Print the listing below from its opening line through the line holding "1 & 3383 & 7680 & 4298", both ends included.
::: Given data
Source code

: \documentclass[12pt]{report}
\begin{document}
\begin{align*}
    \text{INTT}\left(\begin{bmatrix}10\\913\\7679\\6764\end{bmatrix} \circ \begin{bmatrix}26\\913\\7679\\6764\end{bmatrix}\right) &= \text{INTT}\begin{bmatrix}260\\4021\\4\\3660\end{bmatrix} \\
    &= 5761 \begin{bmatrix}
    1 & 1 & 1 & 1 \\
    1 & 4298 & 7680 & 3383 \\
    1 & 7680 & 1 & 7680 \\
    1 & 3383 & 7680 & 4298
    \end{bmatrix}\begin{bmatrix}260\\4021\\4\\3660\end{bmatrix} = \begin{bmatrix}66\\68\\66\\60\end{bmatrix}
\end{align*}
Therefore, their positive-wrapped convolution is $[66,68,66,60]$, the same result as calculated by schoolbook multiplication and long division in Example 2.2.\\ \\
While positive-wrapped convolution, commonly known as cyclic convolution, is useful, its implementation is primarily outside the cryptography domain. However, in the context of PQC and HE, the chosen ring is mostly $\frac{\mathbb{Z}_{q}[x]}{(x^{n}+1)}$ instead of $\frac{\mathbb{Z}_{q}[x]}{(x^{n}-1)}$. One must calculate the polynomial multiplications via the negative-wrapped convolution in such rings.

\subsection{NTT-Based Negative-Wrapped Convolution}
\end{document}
::::::
## Solution to this task
Source code

: \documentclass[12pt]{report}
\begin{document}
\begin{align*}
    \text{INTT}\left(\begin{bmatrix}10\\913\\7679\\6764\end{bmatrix} \circ \begin{bmatrix}26\\913\\7679\\6764\end{bmatrix}\right) &= \text{INTT}\begin{bmatrix}260\\4021\\4\\3660\end{bmatrix} \\
    &= 5761 \begin{bmatrix}
    1 & 1 & 1 & 1 \\
    1 & 4298 & 7680 & 3383 \\
    1 & 7680 & 1 & 7680 \\
    1 & 3383 & 7680 & 4298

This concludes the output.